Grothendieck states it most clearly: “The maximal min-distance achievable among 3 points in a square of side s is exactly s (e.g., three corners).” The parenthetical is telling — three corners of a square do give minimum distance s (two adjacent corners are separated by s), but this is not optimal. The optimal arrangement is an equilateral triangle with one vertex at a corner and two vertices on the opposite sides, rotated approximately 15° from the grid. The minimum distance in this configuration is s(√6 − √2), which exceeds s by about 3.5%.

GrokLeader echoes this error: “Max min-distance for 3 points in square of side L is L, achieved at three corners.” Later, more emphatically: “Placing three points at corners achieves min distance equal to the square side, confirming R ≤ 0.5 as the limit.”
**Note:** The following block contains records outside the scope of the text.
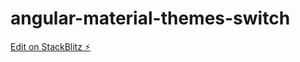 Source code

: # angular-material-themes-switch

[Edit on StackBlitz ⚡️](https://stackblitz.com/edit/angular-material-themes-switch) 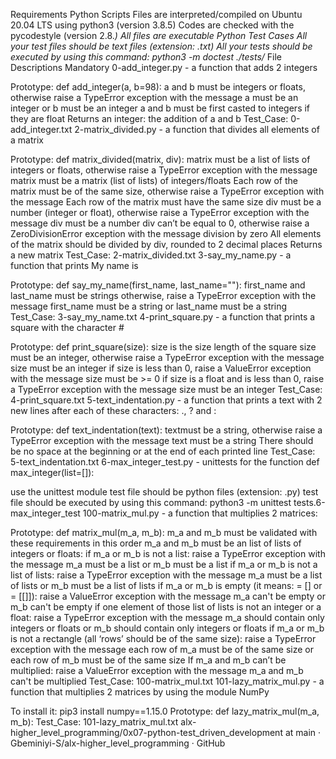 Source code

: Requirements
Python Scripts
Files are interpreted/compiled on Ubuntu 20.04 LTS using python3 (version 3.8.5)
Codes are checked with the pycodestyle (version 2.8.*)
All files are executable
Python Test Cases
All your test files should be text files (extension: .txt)
All your tests should be executed by using this command: python3 -m doctest ./tests/*
File Descriptions
Mandatory
0-add_integer.py - a function that adds 2 integers

Prototype: def add_integer(a, b=98):
a and b must be integers or floats, otherwise raise a TypeError exception with the message a must be an integer or b must be an integer
a and b must be first casted to integers if they are float
Returns an integer: the addition of a and b
Test_Case: 0-add_integer.txt
2-matrix_divided.py - a function that divides all elements of a matrix

Prototype: def matrix_divided(matrix, div):
matrix must be a list of lists of integers or floats, otherwise raise a TypeError exception with the message matrix must be a matrix (list of lists) of integers/floats
Each row of the matrix must be of the same size, otherwise raise a TypeError exception with the message Each row of the matrix must have the same size
div must be a number (integer or float), otherwise raise a TypeError exception with the message div must be a number
div can’t be equal to 0, otherwise raise a ZeroDivisionError exception with the message division by zero
All elements of the matrix should be divided by div, rounded to 2 decimal places
Returns a new matrix
Test_Case: 2-matrix_divided.txt
3-say_my_name.py - a function that prints My name is <first name> <last name>

Prototype: def say_my_name(first_name, last_name=""):
first_name and last_name must be strings otherwise, raise a TypeError exception with the message first_name must be a string or last_name must be a string
Test_Case: 3-say_my_name.txt
4-print_square.py - a function that prints a square with the character #

Prototype: def print_square(size):
size is the size length of the square
size must be an integer, otherwise raise a TypeError exception with the message size must be an integer
if size is less than 0, raise a ValueError exception with the message size must be >= 0
if size is a float and is less than 0, raise a TypeError exception with the message size must be an integer
Test_Case: 4-print_square.txt
5-text_indentation.py - a function that prints a text with 2 new lines after each of these characters: ., ? and :

Prototype: def text_indentation(text):
textmust be a string, otherwise raise a TypeError exception with the message text must be a string
There should be no space at the beginning or at the end of each printed line
Test_Case: 5-text_indentation.txt
6-max_integer_test.py - unittests for the function def max_integer(list=[]):

use the unittest module
test file should be python files (extension: .py)
test file should be executed by using this command: python3 -m unittest tests.6-max_integer_test
100-matrix_mul.py - a function that multiplies 2 matrices:

Prototype: def matrix_mul(m_a, m_b):
m_a and m_b must be validated with these requirements in this order
m_a and m_b must be an list of lists of integers or floats:
if m_a or m_b is not a list: raise a TypeError exception with the message m_a must be a list or m_b must be a list
if m_a or m_b is not a list of lists: raise a TypeError exception with the message m_a must be a list of lists or m_b must be a list of lists
if m_a or m_b is empty (it means: = [] or = [[]]): raise a ValueError exception with the message m_a can't be empty or m_b can't be empty
if one element of those list of lists is not an integer or a float: raise a TypeError exception with the message m_a should contain only integers or floats or m_b should contain only integers or floats
if m_a or m_b is not a rectangle (all ‘rows’ should be of the same size): raise a TypeError exception with the message each row of m_a must be of the same size or each row of m_b must be of the same size
If m_a and m_b can’t be multiplied: raise a ValueError exception with the message m_a and m_b can't be multiplied
Test_Case: 100-matrix_mul.txt
101-lazy_matrix_mul.py - a function that multiplies 2 matrices by using the module NumPy

To install it: pip3 install numpy==1.15.0
Prototype: def lazy_matrix_mul(m_a, m_b):
Test_Case: 101-lazy_matrix_mul.txt
alx-higher_level_programming/0x07-python-test_driven_development at main · Gbeminiyi-S/alx-higher_level_programming · GitHub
Poincare pushes back repeatedly, but the committee holds. The exchange has the structure of a debate where the participant with the strongest mathematical argument loses to the participants with the stronger prior conviction. GrokLeader even runs a web search to bolster the case, finding a Quora answer that addresses a different version of the problem — one where the cylinders are assumed to be mutually perpendicular — and cites it as confirmation.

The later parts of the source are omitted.